My father wanted him to win too. But only because he was great and had his greatness suppressed by bureaucrats.

We can wonder now how much Ali believed in that rhetoric and how much he wanted to sell the fight. Frazier was treated badly by those of us mesmerized by Ali's charisma and wit. We overlooked Ali's cruelty and the cruelty of his practice.

These days I understand boxing is a horror show, and that taking punches to the head turns your brain to jelly, but I did not--and do not--want it to be so. I want it to be sport, physical and somehow improving of the spirit. I want this just as I wanted Ali to win that fight.

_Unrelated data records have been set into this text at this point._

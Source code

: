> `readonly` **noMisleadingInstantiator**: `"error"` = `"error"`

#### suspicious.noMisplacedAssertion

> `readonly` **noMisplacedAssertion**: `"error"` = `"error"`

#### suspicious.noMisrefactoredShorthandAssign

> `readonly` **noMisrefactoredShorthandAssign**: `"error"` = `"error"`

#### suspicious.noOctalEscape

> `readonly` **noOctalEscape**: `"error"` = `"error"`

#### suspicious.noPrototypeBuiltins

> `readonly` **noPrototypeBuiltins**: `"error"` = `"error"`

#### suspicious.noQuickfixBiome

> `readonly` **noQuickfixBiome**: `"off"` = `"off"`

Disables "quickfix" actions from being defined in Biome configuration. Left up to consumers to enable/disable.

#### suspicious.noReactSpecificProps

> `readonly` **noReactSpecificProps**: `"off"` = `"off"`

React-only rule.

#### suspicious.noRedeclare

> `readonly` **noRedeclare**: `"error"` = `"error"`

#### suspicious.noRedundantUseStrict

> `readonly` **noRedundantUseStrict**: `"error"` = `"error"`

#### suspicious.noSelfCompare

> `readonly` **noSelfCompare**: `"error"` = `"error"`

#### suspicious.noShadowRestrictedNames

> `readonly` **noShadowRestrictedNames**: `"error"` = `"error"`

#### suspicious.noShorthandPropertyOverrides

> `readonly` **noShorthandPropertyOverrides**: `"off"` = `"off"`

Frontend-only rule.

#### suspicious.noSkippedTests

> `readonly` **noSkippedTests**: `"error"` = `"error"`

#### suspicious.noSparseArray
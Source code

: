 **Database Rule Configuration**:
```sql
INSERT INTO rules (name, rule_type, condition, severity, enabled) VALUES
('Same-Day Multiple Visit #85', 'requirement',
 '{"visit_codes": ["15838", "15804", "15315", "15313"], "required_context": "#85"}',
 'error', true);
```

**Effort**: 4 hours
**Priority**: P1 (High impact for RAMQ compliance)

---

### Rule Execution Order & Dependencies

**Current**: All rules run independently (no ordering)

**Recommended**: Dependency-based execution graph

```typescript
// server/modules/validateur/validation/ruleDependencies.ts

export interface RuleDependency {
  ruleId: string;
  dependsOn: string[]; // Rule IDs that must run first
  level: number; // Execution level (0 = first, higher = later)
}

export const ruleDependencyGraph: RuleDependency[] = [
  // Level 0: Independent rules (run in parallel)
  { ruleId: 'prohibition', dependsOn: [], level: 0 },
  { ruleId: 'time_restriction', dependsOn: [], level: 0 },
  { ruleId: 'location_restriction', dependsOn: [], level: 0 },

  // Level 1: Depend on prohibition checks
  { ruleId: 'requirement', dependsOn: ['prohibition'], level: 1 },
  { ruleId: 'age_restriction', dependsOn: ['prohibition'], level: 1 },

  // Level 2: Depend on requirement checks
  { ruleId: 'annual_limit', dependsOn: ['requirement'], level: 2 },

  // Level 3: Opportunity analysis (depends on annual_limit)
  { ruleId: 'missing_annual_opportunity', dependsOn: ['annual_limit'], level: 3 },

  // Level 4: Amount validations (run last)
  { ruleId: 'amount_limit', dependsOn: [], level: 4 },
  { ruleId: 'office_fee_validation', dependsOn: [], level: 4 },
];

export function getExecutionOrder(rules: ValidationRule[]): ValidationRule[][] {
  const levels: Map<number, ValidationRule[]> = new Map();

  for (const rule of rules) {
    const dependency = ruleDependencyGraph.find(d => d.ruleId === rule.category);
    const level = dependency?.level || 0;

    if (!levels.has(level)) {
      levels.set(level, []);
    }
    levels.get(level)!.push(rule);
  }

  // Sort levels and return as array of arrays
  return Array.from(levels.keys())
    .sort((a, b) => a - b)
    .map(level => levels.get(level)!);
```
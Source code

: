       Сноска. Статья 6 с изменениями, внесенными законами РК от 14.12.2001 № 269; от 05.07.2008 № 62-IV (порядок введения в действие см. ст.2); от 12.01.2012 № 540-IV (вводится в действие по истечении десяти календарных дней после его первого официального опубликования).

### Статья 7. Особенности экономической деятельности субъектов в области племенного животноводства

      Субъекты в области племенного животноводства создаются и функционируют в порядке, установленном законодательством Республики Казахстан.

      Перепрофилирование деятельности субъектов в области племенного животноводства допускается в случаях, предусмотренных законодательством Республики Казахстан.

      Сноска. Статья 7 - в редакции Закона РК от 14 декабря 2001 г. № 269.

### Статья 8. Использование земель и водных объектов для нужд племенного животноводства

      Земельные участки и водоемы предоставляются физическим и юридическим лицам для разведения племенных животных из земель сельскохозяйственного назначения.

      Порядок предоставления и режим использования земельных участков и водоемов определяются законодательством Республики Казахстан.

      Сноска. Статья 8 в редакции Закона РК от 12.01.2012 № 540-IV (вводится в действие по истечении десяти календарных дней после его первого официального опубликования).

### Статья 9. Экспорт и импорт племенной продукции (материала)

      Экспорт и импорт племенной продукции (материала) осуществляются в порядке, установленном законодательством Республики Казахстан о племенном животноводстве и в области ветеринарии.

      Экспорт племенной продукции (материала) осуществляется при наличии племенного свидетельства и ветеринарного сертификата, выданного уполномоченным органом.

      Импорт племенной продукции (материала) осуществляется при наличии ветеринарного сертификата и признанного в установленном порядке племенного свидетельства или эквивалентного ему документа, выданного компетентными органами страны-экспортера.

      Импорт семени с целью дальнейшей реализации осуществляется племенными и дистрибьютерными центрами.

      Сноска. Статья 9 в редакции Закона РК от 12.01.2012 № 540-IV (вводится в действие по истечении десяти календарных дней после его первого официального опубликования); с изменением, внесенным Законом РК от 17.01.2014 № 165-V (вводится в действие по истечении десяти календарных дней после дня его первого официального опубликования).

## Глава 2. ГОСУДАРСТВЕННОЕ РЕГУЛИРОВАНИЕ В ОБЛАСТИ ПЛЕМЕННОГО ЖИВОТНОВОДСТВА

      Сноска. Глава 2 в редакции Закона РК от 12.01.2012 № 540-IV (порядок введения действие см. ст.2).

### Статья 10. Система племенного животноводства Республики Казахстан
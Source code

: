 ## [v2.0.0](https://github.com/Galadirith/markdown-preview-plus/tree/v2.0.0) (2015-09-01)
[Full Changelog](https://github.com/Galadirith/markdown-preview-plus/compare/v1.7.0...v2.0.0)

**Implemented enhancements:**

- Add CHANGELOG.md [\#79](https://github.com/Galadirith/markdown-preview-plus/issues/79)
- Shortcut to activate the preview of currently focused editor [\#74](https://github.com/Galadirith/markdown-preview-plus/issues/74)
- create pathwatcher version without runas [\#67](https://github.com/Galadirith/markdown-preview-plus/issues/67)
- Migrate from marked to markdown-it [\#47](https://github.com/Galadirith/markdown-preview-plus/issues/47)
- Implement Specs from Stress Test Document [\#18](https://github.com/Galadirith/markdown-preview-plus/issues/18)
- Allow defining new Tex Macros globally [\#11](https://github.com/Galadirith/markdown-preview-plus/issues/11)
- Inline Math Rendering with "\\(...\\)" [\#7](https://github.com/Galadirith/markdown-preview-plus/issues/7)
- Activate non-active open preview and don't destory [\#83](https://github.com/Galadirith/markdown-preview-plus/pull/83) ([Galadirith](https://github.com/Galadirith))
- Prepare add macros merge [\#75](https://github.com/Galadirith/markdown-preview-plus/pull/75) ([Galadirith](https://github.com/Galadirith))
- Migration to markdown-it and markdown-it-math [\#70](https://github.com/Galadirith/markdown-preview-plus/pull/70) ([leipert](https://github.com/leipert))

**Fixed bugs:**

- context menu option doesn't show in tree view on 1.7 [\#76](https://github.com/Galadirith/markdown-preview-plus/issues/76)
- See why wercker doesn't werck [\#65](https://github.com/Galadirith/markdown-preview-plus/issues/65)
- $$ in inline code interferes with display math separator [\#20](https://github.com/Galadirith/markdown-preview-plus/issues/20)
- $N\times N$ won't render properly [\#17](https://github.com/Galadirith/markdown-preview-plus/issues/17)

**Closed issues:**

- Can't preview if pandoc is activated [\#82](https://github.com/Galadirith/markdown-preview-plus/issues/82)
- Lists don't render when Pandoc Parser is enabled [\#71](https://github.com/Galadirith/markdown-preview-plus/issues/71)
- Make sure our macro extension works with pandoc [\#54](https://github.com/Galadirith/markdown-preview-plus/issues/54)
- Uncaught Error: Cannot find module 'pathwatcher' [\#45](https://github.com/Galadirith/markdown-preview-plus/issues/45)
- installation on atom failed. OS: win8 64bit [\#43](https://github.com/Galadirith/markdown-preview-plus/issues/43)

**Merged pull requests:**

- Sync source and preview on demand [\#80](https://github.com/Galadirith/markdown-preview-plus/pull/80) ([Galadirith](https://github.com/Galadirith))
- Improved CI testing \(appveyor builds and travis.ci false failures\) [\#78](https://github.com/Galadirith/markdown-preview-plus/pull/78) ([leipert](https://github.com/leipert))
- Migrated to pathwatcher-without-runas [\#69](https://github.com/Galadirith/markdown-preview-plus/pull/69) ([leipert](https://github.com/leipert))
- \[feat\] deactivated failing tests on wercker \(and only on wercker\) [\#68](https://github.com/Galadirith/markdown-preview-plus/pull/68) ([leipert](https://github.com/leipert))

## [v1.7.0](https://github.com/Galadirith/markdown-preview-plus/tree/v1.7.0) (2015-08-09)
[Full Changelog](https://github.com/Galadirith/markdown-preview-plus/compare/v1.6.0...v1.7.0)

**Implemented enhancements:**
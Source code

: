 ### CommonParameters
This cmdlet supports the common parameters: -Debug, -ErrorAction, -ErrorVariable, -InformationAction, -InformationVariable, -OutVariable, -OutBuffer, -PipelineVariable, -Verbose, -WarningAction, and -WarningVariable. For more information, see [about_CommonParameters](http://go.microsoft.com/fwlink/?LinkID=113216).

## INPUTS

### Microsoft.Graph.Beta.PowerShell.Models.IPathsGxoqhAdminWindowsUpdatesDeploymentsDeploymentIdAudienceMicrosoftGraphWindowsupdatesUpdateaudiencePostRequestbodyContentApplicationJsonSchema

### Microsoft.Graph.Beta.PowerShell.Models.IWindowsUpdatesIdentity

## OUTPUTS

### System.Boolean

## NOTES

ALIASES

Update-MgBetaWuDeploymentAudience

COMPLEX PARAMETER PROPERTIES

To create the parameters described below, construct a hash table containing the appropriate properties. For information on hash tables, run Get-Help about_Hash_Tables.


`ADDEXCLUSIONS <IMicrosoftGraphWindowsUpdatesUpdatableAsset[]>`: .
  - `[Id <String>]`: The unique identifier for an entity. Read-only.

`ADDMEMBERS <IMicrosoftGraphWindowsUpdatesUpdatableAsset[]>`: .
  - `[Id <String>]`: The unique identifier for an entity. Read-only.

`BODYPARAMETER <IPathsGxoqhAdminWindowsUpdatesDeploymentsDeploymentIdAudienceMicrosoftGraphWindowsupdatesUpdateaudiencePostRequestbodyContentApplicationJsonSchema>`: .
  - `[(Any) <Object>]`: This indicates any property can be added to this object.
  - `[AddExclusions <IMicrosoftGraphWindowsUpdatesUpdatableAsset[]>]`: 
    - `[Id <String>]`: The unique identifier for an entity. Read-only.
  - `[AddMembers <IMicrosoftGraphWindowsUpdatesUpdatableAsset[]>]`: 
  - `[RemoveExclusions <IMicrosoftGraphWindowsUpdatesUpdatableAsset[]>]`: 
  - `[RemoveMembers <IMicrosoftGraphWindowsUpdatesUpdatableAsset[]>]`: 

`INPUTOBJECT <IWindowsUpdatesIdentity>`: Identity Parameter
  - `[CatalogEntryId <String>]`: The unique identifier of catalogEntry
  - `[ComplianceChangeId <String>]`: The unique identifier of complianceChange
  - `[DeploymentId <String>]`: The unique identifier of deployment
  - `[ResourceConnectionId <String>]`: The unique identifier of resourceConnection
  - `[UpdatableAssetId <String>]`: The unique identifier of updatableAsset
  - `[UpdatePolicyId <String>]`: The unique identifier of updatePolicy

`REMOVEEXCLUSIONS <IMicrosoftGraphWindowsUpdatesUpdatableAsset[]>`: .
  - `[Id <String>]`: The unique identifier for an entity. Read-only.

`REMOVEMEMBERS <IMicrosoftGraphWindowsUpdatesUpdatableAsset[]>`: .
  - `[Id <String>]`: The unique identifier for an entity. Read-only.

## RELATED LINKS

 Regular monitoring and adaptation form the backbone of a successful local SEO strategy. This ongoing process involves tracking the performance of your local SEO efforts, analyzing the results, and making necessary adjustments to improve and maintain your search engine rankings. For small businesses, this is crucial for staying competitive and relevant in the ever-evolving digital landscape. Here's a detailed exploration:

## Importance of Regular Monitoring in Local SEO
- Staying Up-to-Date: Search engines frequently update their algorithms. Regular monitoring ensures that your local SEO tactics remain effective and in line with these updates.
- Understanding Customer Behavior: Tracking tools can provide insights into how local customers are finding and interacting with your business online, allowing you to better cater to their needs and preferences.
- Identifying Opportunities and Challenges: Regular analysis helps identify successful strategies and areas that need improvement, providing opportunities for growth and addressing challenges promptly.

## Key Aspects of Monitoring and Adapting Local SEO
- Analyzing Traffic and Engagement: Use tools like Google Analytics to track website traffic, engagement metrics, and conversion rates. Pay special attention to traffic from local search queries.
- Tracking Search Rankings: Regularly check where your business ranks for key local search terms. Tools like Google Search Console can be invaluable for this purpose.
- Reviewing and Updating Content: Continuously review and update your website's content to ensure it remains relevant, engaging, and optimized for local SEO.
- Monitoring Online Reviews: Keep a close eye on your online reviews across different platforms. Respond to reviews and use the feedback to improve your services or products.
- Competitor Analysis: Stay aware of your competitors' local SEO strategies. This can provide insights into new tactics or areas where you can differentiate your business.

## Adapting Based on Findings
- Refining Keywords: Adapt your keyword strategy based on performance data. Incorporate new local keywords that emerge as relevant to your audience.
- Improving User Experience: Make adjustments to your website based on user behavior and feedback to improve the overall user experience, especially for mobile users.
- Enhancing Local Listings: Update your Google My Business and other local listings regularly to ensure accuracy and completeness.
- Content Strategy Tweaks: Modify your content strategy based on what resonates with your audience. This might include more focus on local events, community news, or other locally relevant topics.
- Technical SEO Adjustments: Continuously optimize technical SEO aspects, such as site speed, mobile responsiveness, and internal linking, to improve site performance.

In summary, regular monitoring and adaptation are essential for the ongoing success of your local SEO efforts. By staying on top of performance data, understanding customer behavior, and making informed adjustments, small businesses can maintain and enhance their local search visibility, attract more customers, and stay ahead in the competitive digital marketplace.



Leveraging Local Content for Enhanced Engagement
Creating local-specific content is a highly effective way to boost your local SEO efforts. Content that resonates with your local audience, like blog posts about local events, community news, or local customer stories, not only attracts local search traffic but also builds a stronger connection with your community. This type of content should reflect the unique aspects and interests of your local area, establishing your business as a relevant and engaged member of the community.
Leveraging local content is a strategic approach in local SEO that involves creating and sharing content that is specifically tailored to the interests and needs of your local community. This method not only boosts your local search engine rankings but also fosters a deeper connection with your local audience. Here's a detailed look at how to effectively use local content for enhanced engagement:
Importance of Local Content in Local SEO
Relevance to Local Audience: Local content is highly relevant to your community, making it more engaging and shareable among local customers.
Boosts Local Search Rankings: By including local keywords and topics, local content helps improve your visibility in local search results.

But he didn't, and it isn't, and I often think about the dignity we denied Joe Frazier, who came up from nothing, from near starvation, and died broke nearly a decade ago.

Kornheiser is old enough to regret not having found an angle that would have scored one of the 760 press passes that would have put him in Madison Square Garden on the night of the fight. I know exactly what he means; I skipped out on Arkansas a few days after my next-door neighbor Bill Clinton announced he was running for president and only returned a few weeks after he was inaugurated.

I love Tony Kornheiser, whose work I followed religiously when he was columnizing for The Washington Post in the Style and Sports sections. I miss his writing, and while my work keeps me from regularly watching "Pardon the Interruption," the smart sports chat show he hosts with Wilbon, I discovered his podcast soon after we started working from home about a year ago. I make it a point to take a walk or a bike ride each day, and before I leave I download his latest podcast.

It's more work than it sounds like, and there's a lot of professional pride in the production lurking just beneath the insouciant, avuncular mien affected by the guy whose name is in the title. Still, the illusion of intimacy is there, the voices nearly inside my own head. That's the reason radio--and podcasts are radio, in effect if not in form--feels so intimate.

I used to wish Ali had won that fight, but I don't anymore. Frazier deserved it, and my father knew that. Not that you always get what you deserve. It doesn't matter what poetry demands or wishfulness desires; the universe does what it does. That fight was 50 years ago, longer than my father was alive.

They say this lockdown is almost over and that we may go back to the office soon. Some of the habits we've adopted may slough away as we become the people we will be in the future. But we will keep some of this experience with us always, nubs and moments, occasions of heartbreak and hope, the tumult of memory breaking in on our smooth and automatic lives.